[Supplied information Boundary: Start]
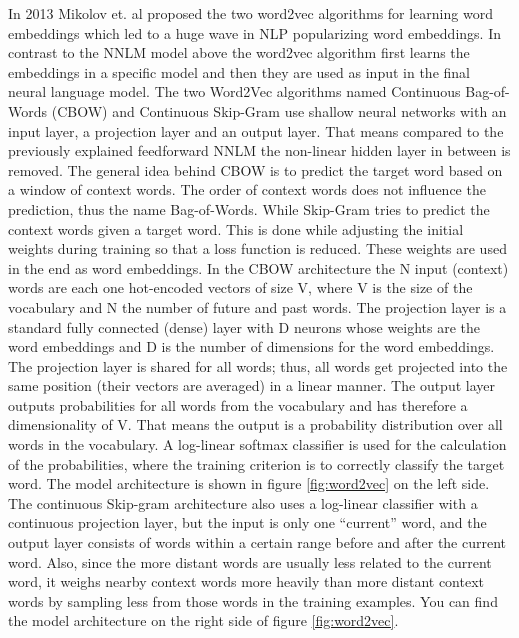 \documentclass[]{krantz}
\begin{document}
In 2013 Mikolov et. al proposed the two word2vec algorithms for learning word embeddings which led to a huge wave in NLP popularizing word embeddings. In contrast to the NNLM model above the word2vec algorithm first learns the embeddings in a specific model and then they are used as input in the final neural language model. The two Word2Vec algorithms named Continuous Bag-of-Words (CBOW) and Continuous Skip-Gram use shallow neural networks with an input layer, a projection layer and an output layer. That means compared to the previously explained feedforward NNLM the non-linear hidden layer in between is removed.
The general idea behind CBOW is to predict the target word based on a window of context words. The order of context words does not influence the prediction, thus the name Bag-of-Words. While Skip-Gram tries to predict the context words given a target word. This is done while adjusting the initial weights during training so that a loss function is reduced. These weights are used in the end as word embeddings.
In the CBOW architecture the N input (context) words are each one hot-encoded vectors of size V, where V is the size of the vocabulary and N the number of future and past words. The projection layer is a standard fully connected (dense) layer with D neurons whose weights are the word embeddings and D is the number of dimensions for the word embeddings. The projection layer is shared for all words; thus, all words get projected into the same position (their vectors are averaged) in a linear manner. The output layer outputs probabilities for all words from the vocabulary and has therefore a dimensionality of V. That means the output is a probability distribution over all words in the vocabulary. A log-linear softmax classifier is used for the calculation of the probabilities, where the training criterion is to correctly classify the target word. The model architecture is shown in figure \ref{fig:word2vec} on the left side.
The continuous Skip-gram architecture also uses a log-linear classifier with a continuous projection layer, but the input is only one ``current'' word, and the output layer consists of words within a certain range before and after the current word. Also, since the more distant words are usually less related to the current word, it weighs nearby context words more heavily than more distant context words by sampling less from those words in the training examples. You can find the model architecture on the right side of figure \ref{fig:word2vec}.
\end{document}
[Supplied information Boundary: End]
[Supplied information Boundary: Start]
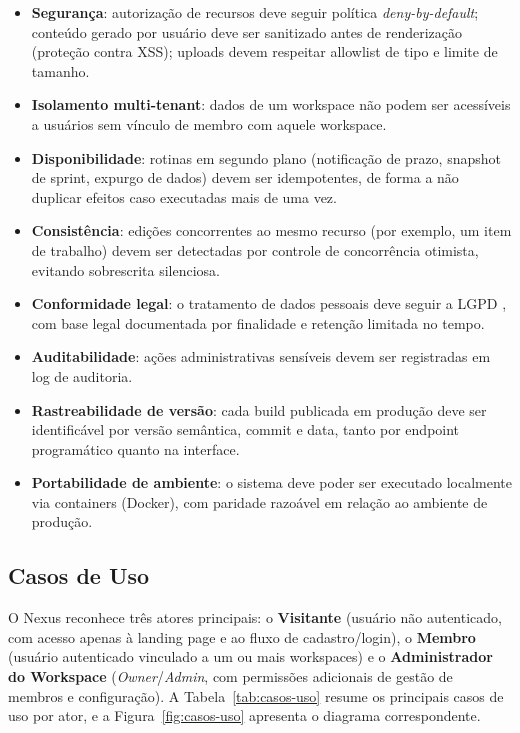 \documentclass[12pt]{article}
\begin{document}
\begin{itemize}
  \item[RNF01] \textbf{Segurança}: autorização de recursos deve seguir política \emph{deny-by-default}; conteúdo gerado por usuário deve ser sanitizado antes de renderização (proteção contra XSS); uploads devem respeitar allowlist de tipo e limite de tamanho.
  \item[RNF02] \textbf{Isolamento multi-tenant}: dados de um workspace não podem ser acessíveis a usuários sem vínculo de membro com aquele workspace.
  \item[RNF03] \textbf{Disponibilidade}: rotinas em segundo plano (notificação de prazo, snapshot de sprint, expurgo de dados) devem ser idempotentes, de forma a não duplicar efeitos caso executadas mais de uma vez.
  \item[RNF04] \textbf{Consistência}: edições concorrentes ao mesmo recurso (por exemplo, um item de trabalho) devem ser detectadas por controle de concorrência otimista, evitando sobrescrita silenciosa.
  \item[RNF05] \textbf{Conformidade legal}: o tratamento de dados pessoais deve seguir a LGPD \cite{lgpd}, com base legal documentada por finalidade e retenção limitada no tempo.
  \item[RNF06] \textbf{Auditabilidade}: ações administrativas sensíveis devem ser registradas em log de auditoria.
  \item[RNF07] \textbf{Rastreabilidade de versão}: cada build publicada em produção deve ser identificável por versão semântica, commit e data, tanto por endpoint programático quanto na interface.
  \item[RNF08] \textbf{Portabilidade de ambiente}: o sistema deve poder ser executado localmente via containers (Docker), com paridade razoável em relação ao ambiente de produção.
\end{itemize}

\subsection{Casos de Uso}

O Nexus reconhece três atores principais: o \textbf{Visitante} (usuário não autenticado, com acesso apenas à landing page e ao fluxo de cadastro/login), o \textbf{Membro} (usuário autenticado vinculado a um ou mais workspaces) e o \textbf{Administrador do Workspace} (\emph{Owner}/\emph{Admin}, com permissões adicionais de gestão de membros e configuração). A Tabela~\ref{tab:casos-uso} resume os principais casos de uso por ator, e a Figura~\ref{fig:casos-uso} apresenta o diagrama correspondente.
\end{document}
[Supplied information Boundary: End]
■ Task to complete
Using the listing above, show every line that includes the string "produção".

■ Reply
  \item[RNF07] \textbf{Rastreabilidade de versão}: cada build publicada em produção deve ser identificável por versão semântica, commit e data, tanto por endpoint programático quanto na interface.
  \item[RNF08] \textbf{Portabilidade de ambiente}: o sistema deve poder ser executado localmente via containers (Docker), com paridade razoável em relação ao ambiente de produção.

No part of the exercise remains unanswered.